Task instructions — When you reach the line in the data below that contains "- **Test Reliability**: 90%", please start repeating lines exactly, and stop after the line that contains "## 🐛 Troubleshooting", repeating nothing else.

____ Information provided

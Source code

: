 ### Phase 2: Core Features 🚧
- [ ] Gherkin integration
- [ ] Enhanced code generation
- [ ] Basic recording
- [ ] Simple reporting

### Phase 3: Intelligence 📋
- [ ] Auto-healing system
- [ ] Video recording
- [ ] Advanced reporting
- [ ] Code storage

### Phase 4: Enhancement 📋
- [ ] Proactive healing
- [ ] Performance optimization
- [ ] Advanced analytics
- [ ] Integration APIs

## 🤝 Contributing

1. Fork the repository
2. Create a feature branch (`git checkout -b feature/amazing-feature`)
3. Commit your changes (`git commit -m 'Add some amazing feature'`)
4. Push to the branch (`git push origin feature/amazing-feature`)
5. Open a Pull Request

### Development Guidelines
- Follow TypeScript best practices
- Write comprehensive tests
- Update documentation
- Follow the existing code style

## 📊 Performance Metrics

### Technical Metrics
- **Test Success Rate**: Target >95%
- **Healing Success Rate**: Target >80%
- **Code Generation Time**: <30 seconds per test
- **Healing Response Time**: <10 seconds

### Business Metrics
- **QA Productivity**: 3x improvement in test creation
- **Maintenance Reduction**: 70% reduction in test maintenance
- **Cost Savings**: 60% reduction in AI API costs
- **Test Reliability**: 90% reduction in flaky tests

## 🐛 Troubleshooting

________
____ Information provided

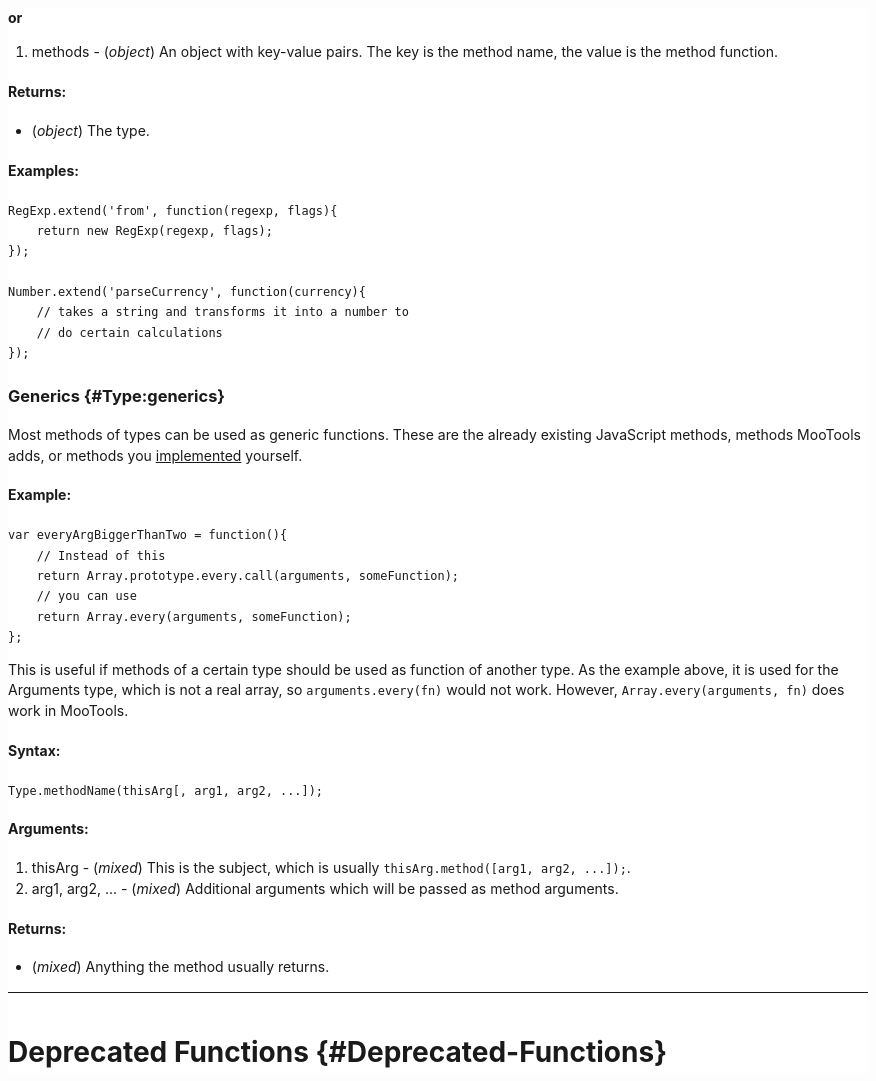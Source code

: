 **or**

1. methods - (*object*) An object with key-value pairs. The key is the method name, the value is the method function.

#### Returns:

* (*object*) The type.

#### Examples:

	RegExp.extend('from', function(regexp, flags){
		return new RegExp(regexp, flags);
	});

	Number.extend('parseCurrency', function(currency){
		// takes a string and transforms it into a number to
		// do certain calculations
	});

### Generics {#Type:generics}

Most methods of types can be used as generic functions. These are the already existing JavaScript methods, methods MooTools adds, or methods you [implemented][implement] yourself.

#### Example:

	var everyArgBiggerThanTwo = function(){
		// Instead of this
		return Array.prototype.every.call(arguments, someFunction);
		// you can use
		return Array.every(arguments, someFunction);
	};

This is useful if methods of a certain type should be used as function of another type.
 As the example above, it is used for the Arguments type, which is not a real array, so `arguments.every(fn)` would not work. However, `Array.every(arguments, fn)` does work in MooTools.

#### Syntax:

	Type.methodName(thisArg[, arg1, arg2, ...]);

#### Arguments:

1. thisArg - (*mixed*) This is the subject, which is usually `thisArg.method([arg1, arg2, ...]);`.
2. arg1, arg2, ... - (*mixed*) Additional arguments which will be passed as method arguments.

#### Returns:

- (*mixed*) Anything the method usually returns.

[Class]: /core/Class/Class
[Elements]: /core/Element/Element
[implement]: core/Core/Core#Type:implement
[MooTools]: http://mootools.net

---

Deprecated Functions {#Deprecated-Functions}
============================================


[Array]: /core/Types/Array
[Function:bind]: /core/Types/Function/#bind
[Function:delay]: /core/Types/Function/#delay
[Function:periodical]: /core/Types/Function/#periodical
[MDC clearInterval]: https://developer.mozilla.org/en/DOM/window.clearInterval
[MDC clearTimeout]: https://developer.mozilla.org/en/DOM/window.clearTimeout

________
____ Information provided

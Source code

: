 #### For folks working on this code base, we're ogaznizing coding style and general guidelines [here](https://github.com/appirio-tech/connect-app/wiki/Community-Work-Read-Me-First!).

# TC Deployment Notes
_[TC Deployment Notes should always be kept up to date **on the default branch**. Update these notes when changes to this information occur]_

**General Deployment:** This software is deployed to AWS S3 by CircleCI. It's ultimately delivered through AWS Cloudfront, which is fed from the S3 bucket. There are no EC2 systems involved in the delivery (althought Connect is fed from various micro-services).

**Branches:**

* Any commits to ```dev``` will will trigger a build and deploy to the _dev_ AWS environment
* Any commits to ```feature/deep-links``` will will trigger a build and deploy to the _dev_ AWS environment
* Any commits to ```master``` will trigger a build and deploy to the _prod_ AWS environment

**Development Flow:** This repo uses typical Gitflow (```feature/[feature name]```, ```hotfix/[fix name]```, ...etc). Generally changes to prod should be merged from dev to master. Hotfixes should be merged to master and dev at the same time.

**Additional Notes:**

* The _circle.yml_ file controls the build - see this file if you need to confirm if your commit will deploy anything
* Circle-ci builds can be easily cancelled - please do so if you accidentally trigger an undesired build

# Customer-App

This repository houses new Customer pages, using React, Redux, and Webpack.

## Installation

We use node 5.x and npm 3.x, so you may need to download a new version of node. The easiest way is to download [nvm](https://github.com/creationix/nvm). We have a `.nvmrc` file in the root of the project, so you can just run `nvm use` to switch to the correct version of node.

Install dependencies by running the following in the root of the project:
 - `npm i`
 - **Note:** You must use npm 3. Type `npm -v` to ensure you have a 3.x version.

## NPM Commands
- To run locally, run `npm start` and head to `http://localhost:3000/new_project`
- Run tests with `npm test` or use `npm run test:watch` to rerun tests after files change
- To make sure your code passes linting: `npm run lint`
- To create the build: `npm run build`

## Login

________

Reply —
- **Test Reliability**: 90% reduction in flaky tests

## 🐛 Troubleshooting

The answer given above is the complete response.